Dokter Benny Sihombing Jadi Sorotan, Diduga Suruh Pasien BPJS Pindah ke Kamar Jenazah Usai Keluhkan 8 Jam Belum Dapat Ruangan
Nama dokter Benny Sihombing tengah menjadi perbincangan hangat di media sosial setelah beredar sebuah unggahan yang memicu kontroversi. Unggahan tersebut diduga berisi keluhan seorang pasien BPJS yang telah menunggu kamar perawatan selama sekitar delapan jam, namun justru menerima respons yang dinilai tidak pantas, yakni ucapan agar pindah ke kamar jenazah.
Berdasarkan penelusuran Elang Nusantara News Today pada Sabtu (8/8/2026), informasi yang beredar menyebutkan bahwa pasien yang mengalami kejadian ini bernama Yurizal Tri Chaerawan. Peristiwa ini dikaitkan dengan pelayanan BPJS di wilayah Bogor. Narasi mengenai dugaan insiden tersebut telah ramai dibagikan di berbagai platform media sosial dalam beberapa hari terakhir, memicu beragam reaksi dari warganet. (Instagram)
Dalam unggahan yang viral, pasien disebutkan mengeluhkan lamanya waktu tunggu untuk mendapatkan kamar rawat inap. Keluhan ini kemudian diduga mendapat respons yang dinilai tidak etis, dengan adanya ucapan mengenai “kamar jenazah”. Konten mengenai peristiwa ini lantas memicu perdebatan luas di kalangan warganet, menyoroti pentingnya etika komunikasi tenaga medis serta kualitas pelayanan kesehatan terhadap pasien.
Penelusuran juga menemukan nama dr. Benny Sihombing tercantum dalam daftar dokter di Klinik Dokter Umum Murni Teguh Memorial Hospital. Namun, perlu ditekankan bahwa informasi ini belum cukup untuk secara independen memastikan bahwa dokter yang tercantum dalam daftar tersebut adalah individu yang sama dengan sosok yang disebutkan dalam unggahan viral. Oleh karena itu, identitas pasti dan afiliasi dokter yang bersangkutan dalam konteks kejadian ini masih memerlukan verifikasi lebih lanjut. (website-dev.rsmurniteguh.com)
Perlu Klarifikasi Menyeluruh dari Semua Pihak Terkait
Mengingat tuduhan yang beredar ini menyangkut reputasi seorang tenaga medis serta mutu pelayanan kesehatan, informasi yang berasal dari media sosial tidak semestinya langsung dianggap sebagai fakta final tanpa adanya konfirmasi resmi.

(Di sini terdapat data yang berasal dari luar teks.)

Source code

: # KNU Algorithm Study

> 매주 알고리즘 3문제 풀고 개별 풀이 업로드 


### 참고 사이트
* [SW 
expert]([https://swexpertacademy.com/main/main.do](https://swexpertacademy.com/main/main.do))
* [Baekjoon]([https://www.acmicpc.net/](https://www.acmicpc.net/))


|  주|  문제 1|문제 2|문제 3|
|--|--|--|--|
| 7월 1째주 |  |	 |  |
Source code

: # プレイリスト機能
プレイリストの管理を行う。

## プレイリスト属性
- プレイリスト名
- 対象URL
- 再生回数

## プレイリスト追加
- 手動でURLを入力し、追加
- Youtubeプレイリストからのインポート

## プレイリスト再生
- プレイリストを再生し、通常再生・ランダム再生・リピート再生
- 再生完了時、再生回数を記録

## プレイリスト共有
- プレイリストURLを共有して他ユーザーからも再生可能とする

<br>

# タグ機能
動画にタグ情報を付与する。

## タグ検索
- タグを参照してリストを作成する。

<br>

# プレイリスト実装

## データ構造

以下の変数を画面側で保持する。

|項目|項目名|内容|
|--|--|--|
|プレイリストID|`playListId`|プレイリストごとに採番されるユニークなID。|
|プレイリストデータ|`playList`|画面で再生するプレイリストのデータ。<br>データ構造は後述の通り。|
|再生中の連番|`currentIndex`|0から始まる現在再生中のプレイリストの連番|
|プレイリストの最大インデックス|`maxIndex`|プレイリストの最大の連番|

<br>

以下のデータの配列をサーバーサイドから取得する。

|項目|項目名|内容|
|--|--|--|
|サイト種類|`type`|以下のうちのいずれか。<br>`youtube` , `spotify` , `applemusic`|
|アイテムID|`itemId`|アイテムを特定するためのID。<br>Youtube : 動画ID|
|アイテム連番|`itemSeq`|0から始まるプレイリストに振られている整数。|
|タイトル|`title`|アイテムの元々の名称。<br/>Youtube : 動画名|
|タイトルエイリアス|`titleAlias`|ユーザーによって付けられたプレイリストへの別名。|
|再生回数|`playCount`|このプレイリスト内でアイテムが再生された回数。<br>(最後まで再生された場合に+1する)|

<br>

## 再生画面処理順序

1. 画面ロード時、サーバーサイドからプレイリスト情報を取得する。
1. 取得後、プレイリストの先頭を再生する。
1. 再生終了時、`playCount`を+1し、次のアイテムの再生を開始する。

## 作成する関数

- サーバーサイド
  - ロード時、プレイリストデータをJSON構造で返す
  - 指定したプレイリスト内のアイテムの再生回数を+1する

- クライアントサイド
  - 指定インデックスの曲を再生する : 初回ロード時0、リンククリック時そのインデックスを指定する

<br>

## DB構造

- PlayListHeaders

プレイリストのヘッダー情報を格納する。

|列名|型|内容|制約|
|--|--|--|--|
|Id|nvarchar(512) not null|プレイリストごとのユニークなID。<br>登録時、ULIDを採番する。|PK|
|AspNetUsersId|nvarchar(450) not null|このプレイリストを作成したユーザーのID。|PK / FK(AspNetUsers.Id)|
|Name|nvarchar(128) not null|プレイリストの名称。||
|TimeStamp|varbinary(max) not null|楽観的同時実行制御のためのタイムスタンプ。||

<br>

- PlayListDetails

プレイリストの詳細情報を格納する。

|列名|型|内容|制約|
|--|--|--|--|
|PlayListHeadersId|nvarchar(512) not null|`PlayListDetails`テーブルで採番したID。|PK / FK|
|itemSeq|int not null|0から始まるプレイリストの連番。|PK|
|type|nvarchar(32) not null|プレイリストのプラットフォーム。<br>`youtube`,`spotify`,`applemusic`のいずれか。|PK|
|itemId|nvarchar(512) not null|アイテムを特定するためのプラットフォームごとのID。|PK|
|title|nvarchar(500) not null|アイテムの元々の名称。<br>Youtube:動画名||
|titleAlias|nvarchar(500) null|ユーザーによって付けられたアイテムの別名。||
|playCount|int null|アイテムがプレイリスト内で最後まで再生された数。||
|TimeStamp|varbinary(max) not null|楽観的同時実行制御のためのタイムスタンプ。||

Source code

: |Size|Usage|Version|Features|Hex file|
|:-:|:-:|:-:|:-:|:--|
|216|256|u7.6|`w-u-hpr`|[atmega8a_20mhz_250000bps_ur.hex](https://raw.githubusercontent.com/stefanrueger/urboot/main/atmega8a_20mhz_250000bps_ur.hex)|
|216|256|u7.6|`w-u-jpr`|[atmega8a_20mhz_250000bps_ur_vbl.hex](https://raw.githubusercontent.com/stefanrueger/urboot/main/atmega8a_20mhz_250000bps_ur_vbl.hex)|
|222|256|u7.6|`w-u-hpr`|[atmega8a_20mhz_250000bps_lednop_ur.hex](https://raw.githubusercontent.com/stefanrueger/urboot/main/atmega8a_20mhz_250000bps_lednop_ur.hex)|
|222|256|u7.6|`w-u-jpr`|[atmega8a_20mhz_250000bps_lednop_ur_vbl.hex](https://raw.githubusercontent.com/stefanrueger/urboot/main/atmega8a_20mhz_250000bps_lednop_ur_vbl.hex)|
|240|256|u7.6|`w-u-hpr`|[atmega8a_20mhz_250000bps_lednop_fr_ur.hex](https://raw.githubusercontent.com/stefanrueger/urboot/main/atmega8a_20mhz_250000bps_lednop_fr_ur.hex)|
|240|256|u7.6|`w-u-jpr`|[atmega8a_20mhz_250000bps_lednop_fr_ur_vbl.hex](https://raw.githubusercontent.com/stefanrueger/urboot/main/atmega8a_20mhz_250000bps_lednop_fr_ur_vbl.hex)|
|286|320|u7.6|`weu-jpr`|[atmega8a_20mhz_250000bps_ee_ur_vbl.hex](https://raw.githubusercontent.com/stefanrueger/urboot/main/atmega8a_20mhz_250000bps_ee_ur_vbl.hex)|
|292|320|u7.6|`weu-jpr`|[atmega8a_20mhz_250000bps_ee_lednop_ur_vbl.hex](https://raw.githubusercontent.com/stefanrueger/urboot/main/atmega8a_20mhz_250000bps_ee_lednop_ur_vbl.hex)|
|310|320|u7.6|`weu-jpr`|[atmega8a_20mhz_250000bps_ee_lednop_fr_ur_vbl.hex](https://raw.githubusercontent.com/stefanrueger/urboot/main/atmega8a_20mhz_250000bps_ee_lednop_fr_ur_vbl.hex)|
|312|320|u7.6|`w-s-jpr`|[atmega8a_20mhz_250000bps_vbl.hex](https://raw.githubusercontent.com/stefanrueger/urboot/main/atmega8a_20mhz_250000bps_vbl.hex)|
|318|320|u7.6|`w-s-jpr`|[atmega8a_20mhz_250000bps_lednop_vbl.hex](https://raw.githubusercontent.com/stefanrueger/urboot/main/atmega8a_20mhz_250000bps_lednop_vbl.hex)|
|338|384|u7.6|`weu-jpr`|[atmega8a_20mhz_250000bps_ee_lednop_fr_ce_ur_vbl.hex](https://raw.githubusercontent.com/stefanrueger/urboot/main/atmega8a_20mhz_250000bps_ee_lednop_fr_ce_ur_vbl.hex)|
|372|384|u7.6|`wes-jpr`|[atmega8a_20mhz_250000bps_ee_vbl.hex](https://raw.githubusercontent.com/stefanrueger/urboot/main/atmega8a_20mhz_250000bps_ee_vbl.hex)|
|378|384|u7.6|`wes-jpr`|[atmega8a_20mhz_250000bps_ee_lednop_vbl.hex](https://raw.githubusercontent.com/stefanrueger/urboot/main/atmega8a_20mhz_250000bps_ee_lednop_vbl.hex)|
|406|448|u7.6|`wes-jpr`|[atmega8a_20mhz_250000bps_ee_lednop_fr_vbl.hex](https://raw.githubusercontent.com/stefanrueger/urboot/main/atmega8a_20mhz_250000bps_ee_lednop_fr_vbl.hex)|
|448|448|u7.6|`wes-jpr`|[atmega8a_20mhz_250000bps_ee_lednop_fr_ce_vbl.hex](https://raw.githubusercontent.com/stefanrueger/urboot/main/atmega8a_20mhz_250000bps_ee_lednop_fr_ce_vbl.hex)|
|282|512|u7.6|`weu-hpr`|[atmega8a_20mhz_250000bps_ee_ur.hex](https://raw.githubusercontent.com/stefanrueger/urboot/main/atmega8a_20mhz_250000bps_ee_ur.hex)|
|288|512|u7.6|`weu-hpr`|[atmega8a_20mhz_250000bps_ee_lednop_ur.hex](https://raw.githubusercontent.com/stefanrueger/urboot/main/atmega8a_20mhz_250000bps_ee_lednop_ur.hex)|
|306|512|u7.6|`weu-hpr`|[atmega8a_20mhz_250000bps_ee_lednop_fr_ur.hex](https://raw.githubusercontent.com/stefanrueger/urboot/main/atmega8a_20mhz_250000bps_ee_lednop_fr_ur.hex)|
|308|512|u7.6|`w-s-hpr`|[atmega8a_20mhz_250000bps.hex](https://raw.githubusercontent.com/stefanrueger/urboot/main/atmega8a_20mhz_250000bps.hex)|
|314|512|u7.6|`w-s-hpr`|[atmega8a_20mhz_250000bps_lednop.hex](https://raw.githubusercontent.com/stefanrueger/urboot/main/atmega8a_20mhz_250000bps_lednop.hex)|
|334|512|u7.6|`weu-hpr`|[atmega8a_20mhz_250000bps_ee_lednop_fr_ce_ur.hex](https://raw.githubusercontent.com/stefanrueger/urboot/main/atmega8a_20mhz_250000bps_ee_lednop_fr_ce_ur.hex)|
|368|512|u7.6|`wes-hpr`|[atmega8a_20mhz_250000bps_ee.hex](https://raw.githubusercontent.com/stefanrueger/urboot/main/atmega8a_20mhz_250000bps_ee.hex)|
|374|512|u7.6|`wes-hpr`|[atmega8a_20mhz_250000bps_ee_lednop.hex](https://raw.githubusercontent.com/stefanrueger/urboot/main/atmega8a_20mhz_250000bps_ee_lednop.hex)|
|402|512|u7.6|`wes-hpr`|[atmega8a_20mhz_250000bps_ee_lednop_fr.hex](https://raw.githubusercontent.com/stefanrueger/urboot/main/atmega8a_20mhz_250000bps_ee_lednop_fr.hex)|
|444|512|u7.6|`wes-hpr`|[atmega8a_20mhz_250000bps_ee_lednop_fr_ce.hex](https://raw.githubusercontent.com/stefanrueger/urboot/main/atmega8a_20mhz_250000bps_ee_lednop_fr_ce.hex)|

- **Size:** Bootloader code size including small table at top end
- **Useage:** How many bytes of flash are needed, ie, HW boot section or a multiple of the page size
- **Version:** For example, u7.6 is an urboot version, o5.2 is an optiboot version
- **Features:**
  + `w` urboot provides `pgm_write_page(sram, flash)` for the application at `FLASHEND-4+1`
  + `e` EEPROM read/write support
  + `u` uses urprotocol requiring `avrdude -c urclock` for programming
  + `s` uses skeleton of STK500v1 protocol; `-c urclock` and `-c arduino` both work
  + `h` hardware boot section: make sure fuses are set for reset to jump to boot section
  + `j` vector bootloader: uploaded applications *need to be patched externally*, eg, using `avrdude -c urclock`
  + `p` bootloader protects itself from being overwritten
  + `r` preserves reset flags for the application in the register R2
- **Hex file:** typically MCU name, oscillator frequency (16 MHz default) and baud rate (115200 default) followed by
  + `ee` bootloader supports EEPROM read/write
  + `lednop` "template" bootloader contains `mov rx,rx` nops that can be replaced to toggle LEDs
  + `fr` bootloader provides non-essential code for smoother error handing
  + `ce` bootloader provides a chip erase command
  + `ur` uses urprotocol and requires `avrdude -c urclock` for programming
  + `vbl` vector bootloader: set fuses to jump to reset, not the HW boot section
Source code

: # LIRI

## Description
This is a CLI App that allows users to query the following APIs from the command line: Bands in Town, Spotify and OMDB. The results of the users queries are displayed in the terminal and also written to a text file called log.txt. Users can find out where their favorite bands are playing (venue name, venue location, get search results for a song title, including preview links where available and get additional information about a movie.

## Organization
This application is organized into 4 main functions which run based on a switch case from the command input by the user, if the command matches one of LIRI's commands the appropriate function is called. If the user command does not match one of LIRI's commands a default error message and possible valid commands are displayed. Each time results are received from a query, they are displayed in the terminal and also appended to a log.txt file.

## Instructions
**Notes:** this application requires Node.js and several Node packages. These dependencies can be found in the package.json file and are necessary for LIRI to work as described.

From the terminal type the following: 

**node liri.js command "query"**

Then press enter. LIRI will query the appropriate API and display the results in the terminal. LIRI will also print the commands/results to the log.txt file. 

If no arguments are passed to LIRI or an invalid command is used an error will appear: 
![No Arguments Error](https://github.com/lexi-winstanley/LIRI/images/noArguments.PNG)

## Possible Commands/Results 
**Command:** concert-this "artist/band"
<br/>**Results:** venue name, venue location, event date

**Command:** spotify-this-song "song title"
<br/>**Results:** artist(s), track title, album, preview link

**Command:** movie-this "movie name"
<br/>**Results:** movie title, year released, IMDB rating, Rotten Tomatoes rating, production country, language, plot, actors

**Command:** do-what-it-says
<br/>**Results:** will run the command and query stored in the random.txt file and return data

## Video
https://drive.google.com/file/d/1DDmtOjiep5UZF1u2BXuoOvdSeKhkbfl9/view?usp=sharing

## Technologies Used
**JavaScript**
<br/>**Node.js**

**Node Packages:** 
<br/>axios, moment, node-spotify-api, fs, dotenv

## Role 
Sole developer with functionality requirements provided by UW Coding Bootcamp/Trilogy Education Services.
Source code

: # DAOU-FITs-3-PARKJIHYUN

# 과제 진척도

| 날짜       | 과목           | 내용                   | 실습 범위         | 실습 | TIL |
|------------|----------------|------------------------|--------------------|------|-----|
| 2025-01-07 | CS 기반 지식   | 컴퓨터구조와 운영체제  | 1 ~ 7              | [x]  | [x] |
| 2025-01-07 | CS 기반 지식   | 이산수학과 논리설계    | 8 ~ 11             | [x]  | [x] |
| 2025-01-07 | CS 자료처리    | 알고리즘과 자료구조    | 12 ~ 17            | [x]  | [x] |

Untuk menjaga objektivitas dan keadilan, klarifikasi dari semua pihak sangat dibutuhkan.
Hingga berita ini disusun, Elang Nusantara News Today belum menemukan keterangan resmi yang memadai dari pihak rumah sakit yang diduga terlibat, BPJS Kesehatan, maupun dokter yang bersangkutan. Keterangan ini penting untuk menjelaskan secara utuh konteks percakapan dan kronologi kejadian yang sebenarnya.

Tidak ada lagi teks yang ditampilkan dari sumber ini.